What is the best way to find out which words are frequent near some word X? (note: NOT which words are most similar to word X)

I have GloVe word vectors, so each vector represents a distribution of some word across different environments (each dimension is an environment). So how do I retrieve words from each of those environments? In other words, how do I retrieve words that are similar in only one of the dimensions?

I tried looking for words that are closer to X along only one dimension, ignoring the rest, but that gave me garbage words.

P.S. What I so far is find the N nearest words (by cosine similarity) to word X, and then apply K-means clustering to those words. It works pretty good, but I am concerned that the N nearest words are not necessarily the words that appear NEAR word X, but rather, words that appear IN SIMILAR ENVIRONMENTS to word X.

EDIT: Clarification: simply collecting n-gram counts will not suffice, since I do am looking for a way to do this with only the vectors, that is, without access to the corpus itself. The reason is that some freely available pretrained vectors were trained on terrabytes of data. Storing the entire n-gram counts for common crawl, for example, would be very wasteful if this information could somehow be obtained from the pretrained vectors.

2 Answers2

0

If what you really want is "which words appear near word X", you don't need the sort of 'dense' word-vectors from word2vec/glove at all. Just scan your corpus, and tally the co-occurrences (within your window-of-interest).

You'll then have exact counts, not some estimation from other indirectly-related representations.

(Search for resources related to [word co-occurence matrix] if you need more guidance on how to do such a tally.)

gojomo
  • 52,260
  • 14
  • 86
  • 115
  • Thanks. I am aware of that. However, what I want is to get that information out of trained word vectors, not out of the corpus. The reason is that I do not currently have the resources to scan the entirety of common crawl, so I am trying to figure out a way to use Stanford NLP's free common crawl vectors for that purpose. – MetaInstigator Oct 28 '17 at 17:23
  • I've not seen a way to reconstruct co-occurrences from dense vectors, so this may be in 'speculative research project' territory.
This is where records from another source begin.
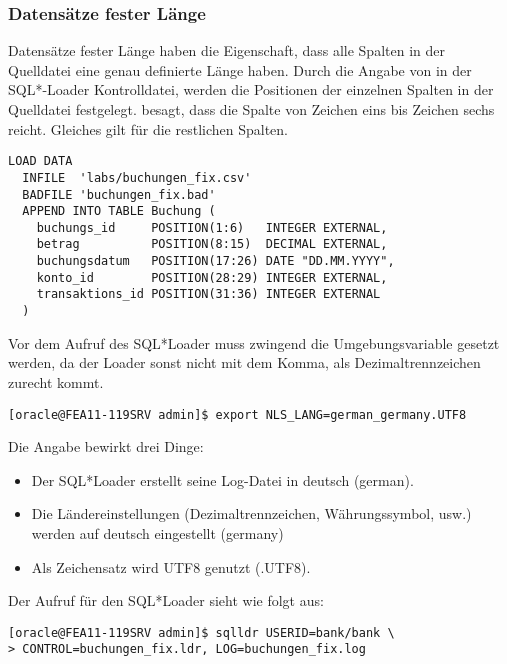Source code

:         \subsubsection{Datensätze fester Länge}
          Datensätze fester Länge haben die Eigenschaft, dass alle Spalten in der Quelldatei eine genau definierte Länge haben. Durch die Angabe von  in der SQL*-Loader Kontrolldatei, werden die Positionen der einzelnen Spalten in der Quelldatei festgelegt.  besagt, dass die Spalte  von Zeichen eins bis Zeichen sechs reicht. Gleiches gilt für die restlichen Spalten.
\clearpage
          \begin{lstlisting}[caption={Datensätze fester Länge- Die Kontrolldatei \oscommand{buchungen\_fix.ldr}},label=admin921,language=configfile]
LOAD DATA
  INFILE  'labs/buchungen_fix.csv'
  BADFILE 'buchungen_fix.bad'
  APPEND INTO TABLE Buchung (
    buchungs_id     POSITION(1:6)   INTEGER EXTERNAL,
    betrag          POSITION(8:15)  DECIMAL EXTERNAL,
    buchungsdatum   POSITION(17:26) DATE "DD.MM.YYYY",
    konto_id        POSITION(28:29) INTEGER EXTERNAL,
    transaktions_id POSITION(31:36) INTEGER EXTERNAL
  )
          \end{lstlisting}
          Vor dem Aufruf des SQL*Loader muss zwingend die Umgebungsvariable  gesetzt werden, da der Loader sonst nicht mit dem Komma, als Dezimaltrennzeichen zurecht kommt.
          \begin{lstlisting}[caption={Den SQL*Loader benutzen},label=admin921b,language=expdp_impdp,emph={[9]LOG},emphstyle={[9]\sffamily\color{blue}}]
[oracle@FEA11-119SRV admin]$ export NLS_LANG=german_germany.UTF8
          \end{lstlisting}
          Die Angabe  bewirkt drei Dinge:
          \begin{itemize}
            \item Der SQL*Loader erstellt seine Log-Datei in deutsch (german).
            \item Die Ländereinstellungen (Dezimaltrennzeichen, Währungssymbol, usw.) werden auf deutsch eingestellt (germany)
            \item Als Zeichensatz wird UTF8 genutzt (.UTF8).
          \end{itemize}
          Der Aufruf für den SQL*Loader sieht wie folgt aus:
          \begin{lstlisting}[caption={Den SQL*Loader benutzen},label=admin921a,language=expdp_impdp,emph={[9]LOG},emphstyle={[9]\sffamily\color{blue}}]
[oracle@FEA11-119SRV admin]$ sqlldr USERID=bank/bank \
> CONTROL=buchungen_fix.ldr, LOG=buchungen_fix.log
          \end{lstlisting}
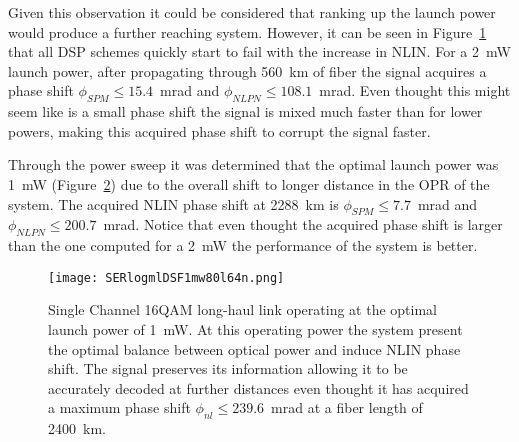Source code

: \begin{figure}[h]
                                                                                                                                                                                                                                                                                                                                                                                                                                                                                                                                                                                                                                                                                                                                                                                                                                                                                                                                                                                            
 \label{fig:highP}
\end{figure}

Given this observation it could be considered that ranking up the launch power would produce a further reaching system. However, it can be seen in Figure~\ref{fig:highP} that all DSP schemes quickly start to fail with the increase in NLIN. For a 2~mW launch power, after propagating through 560~km of fiber the signal acquires a phase shift $\phi_{SPM}\le 15.4$~mrad and $\phi_{NLPN}\le 108.1$~mrad. Even thought this might seem like is a small phase shift the signal is mixed much faster than for lower powers, making this acquired phase shift to corrupt the signal faster.

Through the power sweep it was determined that the optimal launch power was 1~mW (Figure~\ref{fig:1mW}) due to the overall shift to longer distance in the OPR of the system. The acquired NLIN phase shift at 2288~km is $\phi_{SPM}\le 7.7$~mrad and $\phi_{NLPN}\le 200.7$~mrad. Notice that even thought the acquired phase shift is larger than the one computed for a 2~mW the performance of the system is better. 
  
  
  
  
\begin{figure}[h]
\centering
\texttt{[image: SERlogmlDSF1mw80l64n.png]}
\caption{Single Channel 16QAM long-haul link operating at the optimal launch power of 1~mW. At this operating power the system present the optimal balance between optical power and induce NLIN phase shift. The signal preserves its information allowing it to be accurately decoded at further distances even thought it has acquired a maximum phase shift $\phi_{nl}\le 239.6$~mrad at a fiber length of 2400~km. }
\label{fig:1mW}
\end{figure}



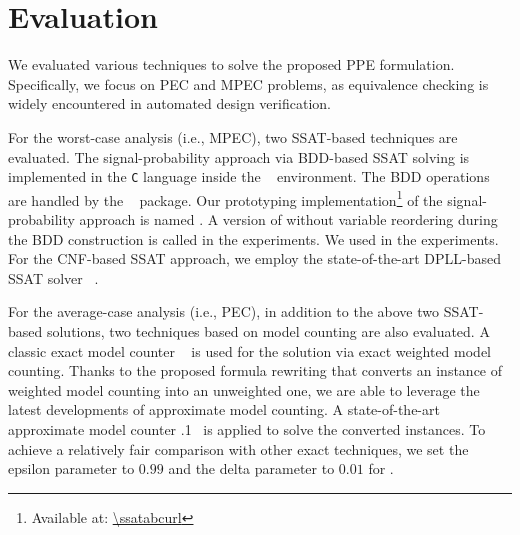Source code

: 
\section{Evaluation}
\label{sect:prob-evaluation}

We evaluated various techniques to solve the proposed PPE formulation.
Specifically, we focus on PEC and MPEC problems,
as equivalence checking is widely encountered in automated design verification.

For the worst-case analysis (i.e., MPEC), two SSAT-based techniques are evaluated.
The signal-probability approach via BDD-based SSAT solving
is implemented in the \texttt{C} language inside the \abc~\cite{ABC} environment.
The BDD operations are handled by the \cudd~\cite{CUDD} package.
Our prototyping implementation\footnote{Available at: \url{\ssatabcurl}}
of the signal-probability approach is named \bddsp.
A version of \bddsp without variable reordering during the BDD construction
is called \bddspnr in the experiments.
We used \ssatABCRevision in the experiments.
For the CNF-based SSAT approach,
we employ the state-of-the-art DPLL-based SSAT solver \dcssat~\cite{Majercik2005}.

For the average-case analysis (i.e., PEC),
in addition to the above two SSAT-based solutions,
two techniques based on model counting are also evaluated.
A classic exact model counter \cachet~\cite{Sang2004,Sang2005ModelCounting} is used
for the solution via exact weighted model counting.
Thanks to the proposed formula rewriting
that converts an instance of weighted model counting into an unweighted one,
we are able to leverage the latest developments of approximate model counting.
A state-of-the-art approximate model counter .1~\cite{Chakraborty2013,Chakraborty2016}
is applied to solve the converted instances.
To achieve a relatively fair comparison with other exact techniques,
we set the epsilon parameter to $0.99$ and the delta parameter to $0.01$ for \approxmc.

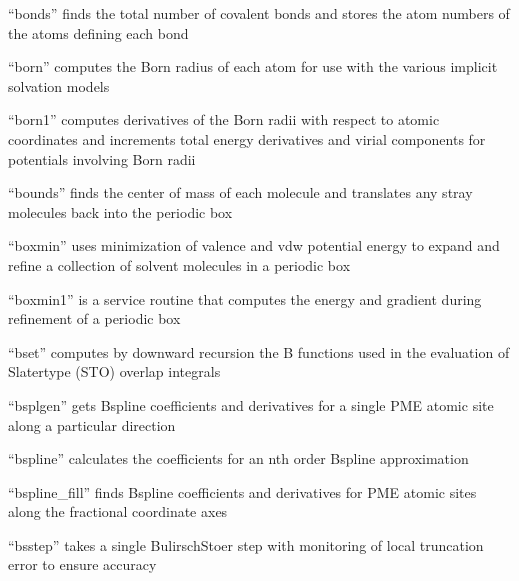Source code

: \documentclass[letterpaper,11pt,english]{sphinxmanual}
\begin{document}

“bonds” finds the total number of covalent bonds and
stores the atom numbers of the atoms defining each bond


“born” computes the Born radius of each atom for use with
the various implicit solvation models


“born1” computes derivatives of the Born radii with respect
to atomic coordinates and increments total energy derivatives
and virial components for potentials involving Born radii


“bounds” finds the center of mass of each molecule and
translates any stray molecules back into the periodic box


“boxmin” uses minimization of valence and vdw potential energy
to expand and refine a collection of solvent molecules in a
periodic box


“boxmin1” is a service routine that computes the energy and
gradient during refinement of a periodic box


“bset” computes by downward recursion the B functions used
in the evaluation of Slater\sphinxhyphen{}type (STO) overlap integrals


“bsplgen” gets B\sphinxhyphen{}spline coefficients and derivatives for
a single PME atomic site along a particular direction


“bspline” calculates the coefficients for an n\sphinxhyphen{}th order
B\sphinxhyphen{}spline approximation


“bspline\_fill” finds B\sphinxhyphen{}spline coefficients and derivatives
for PME atomic sites along the fractional coordinate axes


“bsstep” takes a single Bulirsch\sphinxhyphen{}Stoer step with monitoring
of local truncation error to ensure accuracy
\end{document}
And to test the validity of any conjectured method of predicting co-occurrences, you'd need to evaluate against... the real co-occurrences. (If you had a full trained word2vec NN, including hidden/output weights, it's plausible but inefficient to read its outputs as a probability-distribution of co-occurrences. But AFAIK the Stanford NLP GloVe vectors, like most pretrained vector sets, don't include the full NN model.) – gojomo Oct 28 '17 at 20:06
  • Another project built on Common Crawl is mentioned at the AWS public data sets page – https://aws.amazon.com/public-datasets/common-crawl/#N-gram_and_Language_Models – and might have a more manageable dataset (a tally of all 5-grams) that's still useful for your co-occurrence purposes. – gojomo Oct 28 '17 at 20:08
0

While I do think, the simple counting of cooccurrences will be better, you can do this with many of the embedding approaches, too.

Word2vec actually builds two mappings. An encoder, and a decoder.

We usually only use the encoder, and both vectors should be fairly similar. But for the purpose of finding cooccurring words, the obvious approach is to encode with the encoder, then find the most similar vectors in the decoder. because these model the context.

But beware: the hyped "neural word embeddings" really focus on substitutability. Which word could we use to substitute. So you are likely to see synonyms and such words first, then words with a similar context but other role.

With the simple counting based approaches you have better control over what they do: predict the probability of words occurring together.

Has QUIT--Anony-Mousse
  • 76,138
  • 12
  • 138
  • 194